If this trend continues, it will prompt health plans to tighten their belts in 2017, in part through benefit design. But they’ll soon be bumping up against consumers’ inability to take on additional out-of-pocket costs in the form of higher deductibles and copays, Scott says. “We’re already at the point where many families and individual consumers are going to forgo beneficial care” because of high deductibles, he points out.
The big trend of providers starting health plans will cool off next year as they discover just how difficult the insurance business can be, says Greg Scott of Deloitte.
Insurers will be more pressed to use analytics tools and network design to tweak their bottom lines, he adds.
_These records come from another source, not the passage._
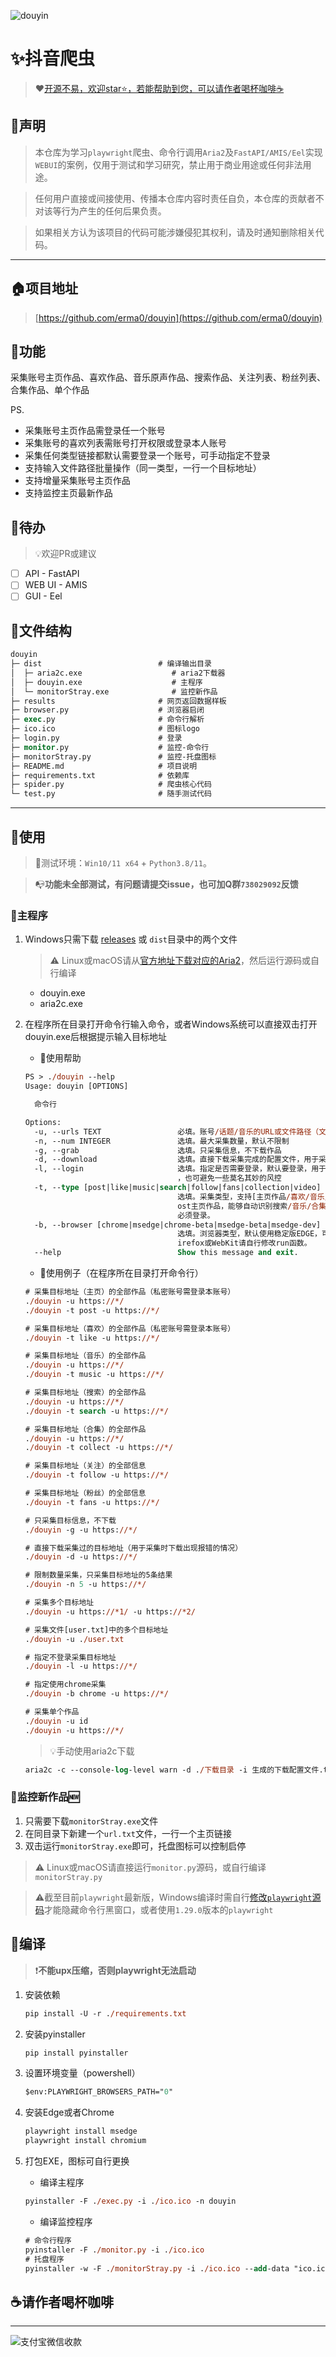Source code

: ![douyin](https://socialify.git.ci/erma0/douyin/image?description=1&font=Source%20Code%20Pro&forks=1&issues=1&language=1&name=1&owner=1&pattern=Circuit%20Board&stargazers=1&theme=Auto)

# ✨抖音爬虫

> ❤️[开源不易，欢迎star⭐，若能帮助到您，可以请作者喝杯咖啡☕](#☕请作者喝杯咖啡)

## 📢声明

> 本仓库为学习`playwright`爬虫、命令行调用`Aria2`及`FastAPI/AMIS/Eel`实现`WEBUI`的案例，仅用于测试和学习研究，禁止用于商业用途或任何非法用途。

> 任何用户直接或间接使用、传播本仓库内容时责任自负，本仓库的贡献者不对该等行为产生的任何后果负责。

> 如果相关方认为该项目的代码可能涉嫌侵犯其权利，请及时通知删除相关代码。
---

## 🏠项目地址

> [https://github.com/erma0/douyin](https://github.com/erma0/douyin)

## 🍬功能

采集账号主页作品、喜欢作品、音乐原声作品、搜索作品、关注列表、粉丝列表、合集作品、单个作品

PS.

- 采集账号主页作品需登录任一个账号
- 采集账号的喜欢列表需账号打开权限或登录本人账号
- 采集任何类型链接都默认需要登录一个账号，可手动指定不登录
- 支持输入文件路径批量操作（同一类型，一行一个目标地址）
- 支持增量采集账号主页作品
- 支持监控主页最新作品

## ‍🚩待办

> 💡欢迎PR或建议

- [ ] API - FastAPI
- [ ] WEB UI - AMIS
- [ ] GUI - Eel

## 🌳文件结构

```ps
douyin                           
├─ dist                          # 编译输出目录
│  ├─ aria2c.exe                    # aria2下载器
│  ├─ douyin.exe                    # 主程序
│  └─ monitorStray.exe              # 监控新作品
├─ results                       # 网页返回数据样板
├─ browser.py                    # 浏览器启闭
├─ exec.py                       # 命令行解析
├─ ico.ico                       # 图标logo
├─ login.py                      # 登录
├─ monitor.py                    # 监控-命令行
├─ monitorStray.py               # 监控-托盘图标
├─ README.md                     # 项目说明
├─ requirements.txt              # 依赖库
├─ spider.py                     # 爬虫核心代码
└─ test.py                       # 随手测试代码
```

---

## 🚀使用

> 📍测试环境：`Win10/11 x64` + `Python3.8/11`。

> 📭**功能未全部测试，有问题请提交issue，也可加Q群`738029092`反馈**
>
### 🍔主程序

1. Windows只需下载 [releases](https://github.com/erma0/douyin/releases) 或 `dist`目录中的两个文件

    > ⚠️ Linux或macOS请从[官方地址下载对应的Aria2](https://github.com/aria2/aria2/releases)，然后运行源码或自行编译

    - douyin.exe
    - aria2c.exe

2. 在程序所在目录打开命令行输入命令，或者Windows系统可以直接双击打开douyin.exe后根据提示输入目标地址

    - 🐔使用帮助

    ```ps
    PS > ./douyin --help
    Usage: douyin [OPTIONS]

      命令行

    Options:
      -u, --urls TEXT                 必填。账号/话题/音乐的URL或文件路径（文件格式为一行一个URL），支持多次输入
      -n, --num INTEGER               选填。最大采集数量，默认不限制
      -g, --grab                      选填。只采集信息，不下载作品
      -d, --download                  选填。直接下载采集完成的配置文件，用于采集时下载失败后重试
      -l, --login                     选填。指定是否需要登录，默认要登录，用于采集主页作品、关注粉丝列表以及本人私密账号的信息
                                      ，也可避免一些莫名其妙的风控
      -t, --type [post|like|music|search|follow|fans|collection|video]
                                      选填。采集类型，支持[主页作品/喜欢/音乐/搜索/关注/粉丝/合集/单作品]，默认采集p
                                      ost主页作品，能够自动识别搜索/音乐/合集/单作品。采集账号主页作品或私密账号喜欢作品
                                      必须登录。
      -b, --browser [chrome|msedge|chrome-beta|msedge-beta|msedge-dev]
                                      选填。浏览器类型，默认使用稳定版EDGE，可选[chrome/msedge]，如需使用F
                                      irefox或WebKit请自行修改run函数。
      --help                          Show this message and exit.
    ```

    - 🏀使用例子（在程序所在目录打开命令行）

    ```ps
    # 采集目标地址（主页）的全部作品（私密账号需登录本账号）
    ./douyin -u https://*/ 
    ./douyin -t post -u https://*/ 

    # 采集目标地址（喜欢）的全部作品（私密账号需登录本账号）
    ./douyin -t like -u https://*/ 

    # 采集目标地址（音乐）的全部作品
    ./douyin -u https://*/ 
    ./douyin -t music -u https://*/ 

    # 采集目标地址（搜索）的全部作品
    ./douyin -u https://*/ 
    ./douyin -t search -u https://*/ 

    # 采集目标地址（合集）的全部作品
    ./douyin -u https://*/ 
    ./douyin -t collect -u https://*/ 

    # 采集目标地址（关注）的全部信息
    ./douyin -t follow -u https://*/ 

    # 采集目标地址（粉丝）的全部信息
    ./douyin -t fans -u https://*/ 

    # 只采集目标信息，不下载
    ./douyin -g -u https://*/ 

    # 直接下载采集过的目标地址（用于采集时下载出现报错的情况）
    ./douyin -d -u https://*/ 

    # 限制数量采集，只采集目标地址的5条结果
    ./douyin -n 5 -u https://*/ 

    # 采集多个目标地址
    ./douyin -u https://*1/ -u https://*2/ 

    # 采集文件[user.txt]中的多个目标地址
    ./douyin -u ./user.txt

    # 指定不登录采集目标地址
    ./douyin -l -u https://*/ 

    # 指定使用chrome采集
    ./douyin -b chrome -u https://*/ 

    # 采集单个作品
    ./douyin -u id
    ./douyin -u https://*/ 
    ```

    > 💡手动使用aria2c下载

    ```ps
    aria2c -c --console-log-level warn -d ./下载目录 -i 生成的下载配置文件.txt
    ```

### 🍕监控新作品🆕

1. 只需要下载`monitorStray.exe`文件
2. 在同目录下新建一个`url.txt`文件，一行一个主页链接
3. 双击运行`monitorStray.exe`即可，托盘图标可以控制启停

> ⚠️ Linux或macOS请直接运行`monitor.py`源码，或自行编译`monitorStray.py`

> ⚠️截至目前`playwright`最新版，Windows编译时需自行[修改`playwright`源码](https://github.com/microsoft/playwright-python/issues/1778#issuecomment-1565339726)才能隐藏命令行黑窗口，或者使用`1.29.0`版本的`playwright`

## 🔨编译

> ❗**不能upx压缩，否则playwright无法启动**

1. 安装依赖

    ```ps
    pip install -U -r ./requirements.txt
    ```

2. 安装pyinstaller

    ```ps
    pip install pyinstaller
    ```

3. 设置环境变量（powershell）

    ```ps
    $env:PLAYWRIGHT_BROWSERS_PATH="0"
    ```

4. 安装Edge或者Chrome

    ```ps
    playwright install msedge
    playwright install chromium
    ```

5. 打包EXE，图标可自行更换

    - 编译主程序

    ```ps
    pyinstaller -F ./exec.py -i ./ico.ico -n douyin
    ```

    - 编译监控程序

    ```ps
    # 命令行程序
    pyinstaller -F ./monitor.py -i ./ico.ico 
    # 托盘程序
    pyinstaller -w -F ./monitorStray.py -i ./ico.ico --add-data "ico.ico;."
    ```

## ☕请作者喝杯咖啡

---

![支付宝微信收款][1]

  [1]: https://erma0.cn/images/qrcode/shouqianma.png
And financial pressures could result in some marginal plans folding or consolidating in 2017, he said, though such developments may be more likely over the longer term. The big trend in providers starting health plans could cool off as they find the insurance business harder going than expected, Scott predicts.
At the same time, radically different health policy from the White House and Congress leaves the insurance environment in 2017 murkier than ever.
Speaking at the conference, Bertolini said guaranteed issue, allowing young adults to stay on their parents’ policies through age 26, and Medicaid expansion are “all very important programs that we need to continue.”
The Aetna insurance executive also delivered a reality check: “Eighty-one percent of the American people hate their health insurance. They hate the health care system. We have too many uninsured. It is not affordable, even for people who make six figures. So it still has to be fixed. We still need to insure everybody.”